ABSTRACT

One criterion for assessing the significance of a school of thought in economics is to ask, “What problems can it solve with the tools that it has developed?” This question has long haunted the proponents of the modern Austrian school. During the 1970s and 1980s, Israel Kirzner, Ludwig Lachmann, and their students offered their readers (1) lengthy discussions about the subjectivist underpinnings of market behavior, and (2) exhaustive discussions of what it means to claim that markets “coordinate” the economic behavior of private individuals and the behavior of the associations to which they belong (Kirzner 1973, 1976, 1985a, 1986, 1992; Lachmann 1973, 1976, 1977). In the eyes of the rest of the economics profession it appeared that modern Austrians were unable and perhaps entirely unwilling to provide any specific analytic tools that might help predict and control the outcome of the market process.1 This may explain why modern Austrians have earned a reputation as “methodologists” and have received little recognition for their practice of normal science.
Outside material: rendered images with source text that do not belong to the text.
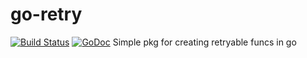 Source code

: # go-retry

[![Build Status](https://travis-ci.org/bernos/go-retry.svg?branch=master)](https://travis-ci.org/bernos/go-retry)&nbsp;[![GoDoc](https://godoc.org/github.com/bernos/go-retry?status.svg)](https://godoc.org/github.com/bernos/go-retry)
Simple pkg for creating retryable funcs in go
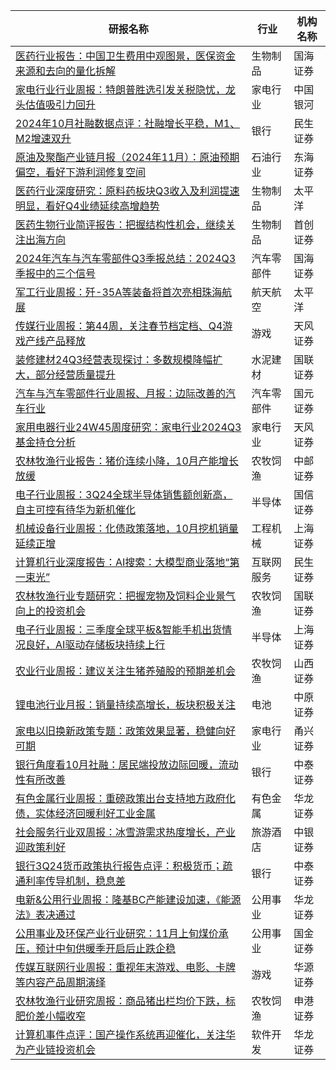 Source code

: | 研报名称 | 行业 | 机构名称 |
|------|----------|--------------|
| [医药行业报告：中国卫生费用中观图景，医保资金来源和去向的量化拆解](https://pdf.dfcfw.com/pdf/H3_AP202411111640822864_1.pdf?1731397749000.pdf) | 生物制品 | 国海证券| 
| [家电行业行业周报：特朗普胜选引发关税隐忧，龙头估值吸引力回升](https://pdf.dfcfw.com/pdf/H3_AP202411111640822419_1.pdf?1731398947000.pdf) | 家电行业 | 中国银河| 
| [2024年10月社融数据点评：社融增长平稳，M1、M2增速双升](https://pdf.dfcfw.com/pdf/H3_AP202411121640824031_1.pdf?1731401671000.pdf) | 银行 | 民生证券| 
| [原油及聚酯产业链月报（2024年11月）：原油预期偏空，看好下游利润修复空间](https://pdf.dfcfw.com/pdf/H3_AP202411121640824245_1.pdf?1731406190000.pdf) | 石油行业 | 东海证券| 
| [医药行业深度研究：原料药板块Q3收入及利润提速明显，看好Q4业绩延续高增趋势](https://pdf.dfcfw.com/pdf/H3_AP202411121640824689_1.pdf?1731398057000.pdf) | 生物制品 | 太平洋| 
| [医药生物行业简评报告：把握结构性机会，继续关注出海方向](https://pdf.dfcfw.com/pdf/H3_AP202411121640824515_1.pdf?1731396515000.pdf) | 生物制品 | 首创证券| 
| [2024年汽车与汽车零部件Q3季报总结：2024Q3季报中的三个信号](https://pdf.dfcfw.com/pdf/H3_AP202411121640824783_1.pdf?1731399048000.pdf) | 汽车零部件 | 国海证券| 
| [军工行业周报：歼-35A等装备将首次亮相珠海航展](https://pdf.dfcfw.com/pdf/H3_AP202411121640824690_1.pdf?1731398241000.pdf) | 航天航空 | 太平洋| 
| [传媒行业周报：第44周，关注春节档定档、Q4游戏产线产品释放](https://pdf.dfcfw.com/pdf/H3_AP202411121640824909_1.pdf?1731399233000.pdf) | 游戏 | 天风证券| 
| [装修建材24Q3经营表现探讨：多数规模降幅扩大，部分经营质量提升](https://pdf.dfcfw.com/pdf/H3_AP202411121640824744_1.pdf?1731402267000.pdf) | 水泥建材 | 国联证券| 
| [汽车与汽车零部件行业周报、月报：边际改善的汽车行业](https://pdf.dfcfw.com/pdf/H3_AP202411121640824957_1.pdf?1731399655000.pdf) | 汽车零部件 | 国元证券| 
| [家用电器行业24W45周度研究：家电行业2024Q3基金持仓分析](https://pdf.dfcfw.com/pdf/H3_AP202411121640824912_1.pdf?1731408291000.pdf) | 家电行业 | 天风证券| 
| [农林牧渔行业报告：猪价连续小降，10月产能增长放缓](https://pdf.dfcfw.com/pdf/H3_AP202411121640825176_1.pdf?1731405827000.pdf) | 农牧饲渔 | 中邮证券| 
| [电子行业周报：3Q24全球半导体销售额创新高，自主可控有待华为新机催化](https://pdf.dfcfw.com/pdf/H3_AP202411121640826030_1.pdf?1731405529000.pdf) | 半导体 | 国信证券| 
| [机械设备行业周报：化债政策落地，10月挖机销量延续正增](https://pdf.dfcfw.com/pdf/H3_AP202411121640826046_1.pdf?1731404265000.pdf) | 工程机械 | 上海证券| 
| [计算机行业深度报告：AI搜索：大模型商业落地“第一束光”](https://pdf.dfcfw.com/pdf/H3_AP202411121640824910_1.pdf?1731402458000.pdf) | 互联网服务 | 民生证券| 
| [农林牧渔行业专题研究：把握宠物及饲料企业景气向上的投资机会](https://pdf.dfcfw.com/pdf/H3_AP202411121640826031_1.pdf?1731404441000.pdf) | 农牧饲渔 | 国联证券| 
| [电子行业周报：三季度全球平板&智能手机出货情况良好，AI驱动存储板块持续上行](https://pdf.dfcfw.com/pdf/H3_AP202411121640826047_1.pdf?1731404368000.pdf) | 半导体 | 上海证券| 
| [农业行业周报：建议关注生猪养殖股的预期差机会](https://pdf.dfcfw.com/pdf/H3_AP202411121640826781_1.pdf?1731410897000.pdf) | 农牧饲渔 | 山西证券| 
| [锂电池行业月报：销量持续高增长，板块积极关注](https://pdf.dfcfw.com/pdf/H3_AP202411121640826856_1.pdf?1731409076000.pdf) | 电池 | 中原证券| 
| [家电以旧换新政策专题：政策效果显著，稳健向好可期](https://pdf.dfcfw.com/pdf/H3_AP202411121640827217_1.pdf?1731409570000.pdf) | 家电行业 | 甬兴证券| 
| [银行角度看10月社融：居民端投放边际回暖，流动性有所改善](https://pdf.dfcfw.com/pdf/H3_AP202411121640826009_1.pdf?1731404055000.pdf) | 银行 | 中泰证券| 
| [有色金属行业周报：重磅政策出台支持地方政府化债，实体经济回暖利好工业金属](https://pdf.dfcfw.com/pdf/H3_AP202411121640827246_1.pdf?1731410181000.pdf) | 有色金属 | 华龙证券| 
| [社会服务行业双周报：冰雪游需求热度增长，产业迎政策利好](https://pdf.dfcfw.com/pdf/H3_AP202411121640827247_1.pdf?1731410181000.pdf) | 旅游酒店 | 中银证券| 
| [银行3Q24货币政策执行报告点评：积极货币；疏通利率传导机制，稳息差](https://pdf.dfcfw.com/pdf/H3_AP202411121640827157_1.pdf?1731409149000.pdf) | 银行 | 中泰证券| 
| [电新&公用行业周报：隆基BC产能建设加速，《能源法》表决通过](https://pdf.dfcfw.com/pdf/H3_AP202411121640827248_1.pdf?1731410498000.pdf) | 公用事业 | 华龙证券| 
| [公用事业及环保产业行业研究：11月上旬煤价承压，预计中旬供暖季开启后止跌企稳](https://pdf.dfcfw.com/pdf/H3_AP202411121640827359_1.pdf?1731410810000.pdf) | 公用事业 | 国金证券| 
| [传媒互联网行业周报：重视年末游戏、电影、卡牌等内容产品周期演绎](https://pdf.dfcfw.com/pdf/H3_AP202411121640826762_1.pdf?1731406866000.pdf) | 游戏 | 华源证券| 
| [农林牧渔行业研究周报：商品猪出栏均价下跌，标肥价差小幅收窄](https://pdf.dfcfw.com/pdf/H3_AP202411121640827402_1.pdf?1731412008000.pdf) | 农牧饲渔 | 申港证券| 
| [计算机事件点评：国产操作系统再迎催化，关注华为产业链投资机会](https://pdf.dfcfw.com/pdf/H3_AP202411121640827250_1.pdf?1731410400000.pdf) | 软件开发 | 华龙证券| 
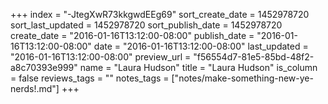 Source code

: +++
index = "-JtegXwR73kkgwdEEg69"
sort_create_date = 1452978720
sort_last_updated = 1452978720
sort_publish_date = 1452978720
create_date = "2016-01-16T13:12:00-08:00"
publish_date = "2016-01-16T13:12:00-08:00"
date = "2016-01-16T13:12:00-08:00"
last_updated = "2016-01-16T13:12:00-08:00"
preview_url = "f56554d7-81e5-85bd-48f2-a8c70393e999"
name = "Laura Hudson"
title = "Laura Hudson"
is_column = false
reviews_tags = ""
notes_tags = ["notes/make-something-new-ye-nerds!.md"]
+++

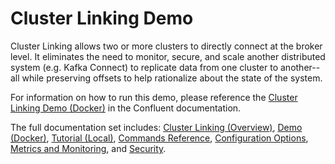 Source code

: # Cluster Linking Demo

Cluster Linking allows two or more clusters to directly connect at the broker
level. It eliminates the need to monitor, secure, and scale  another distributed
system (e.g. Kafka Connect) to replicate data from one cluster to another--all
while preserving offsets to help rationalize about the state of the system.

For information on how to run this demo, please reference the [Cluster Linking Demo (Docker)](https://docs.confluent.io/current/multi-dc-deployments/cluster-linking/docker-quickstart.html) in the Confluent documentation.

The full documentation set includes: [Cluster Linking (Overview)](https://docs.confluent.io/current/multi-dc-deployments/cluster-linking/index.html), [Demo (Docker)](https://docs.confluent.io/current/multi-dc-deployments/cluster-linking/docker-quickstart.html), [Tutorial (Local)](https://docs.confluent.io/current/multi-dc-deployments/cluster-linking/tutorial.html), [Commands Reference](https://docs.confluent.io/current/multi-dc-deployments/cluster-linking/commands.html), [Configuration Options](https://docs.confluent.io/current/multi-dc-deployments/cluster-linking/configs.html), [Metrics and Monitoring](https://docs.confluent.io/current/multi-dc-deployments/cluster-linking/metrics.html), and [Security](https://docs.confluent.io/current/multi-dc-deployments/cluster-linking/security.html).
Modern Austrians do indeed attach greater importance to a cultivated and sophisticated understanding and appreciation of the market process than they do to “mere” prediction and control (see Dolan 1976; Vaughn 1994). This, however, is a matter of personal preference and not one of logical necessity. Indeed, there is an applied side to the teachings of the modern Austrian school that sometimes is unnoticed. I shall emphasize this aspect of the Austrian contribution here.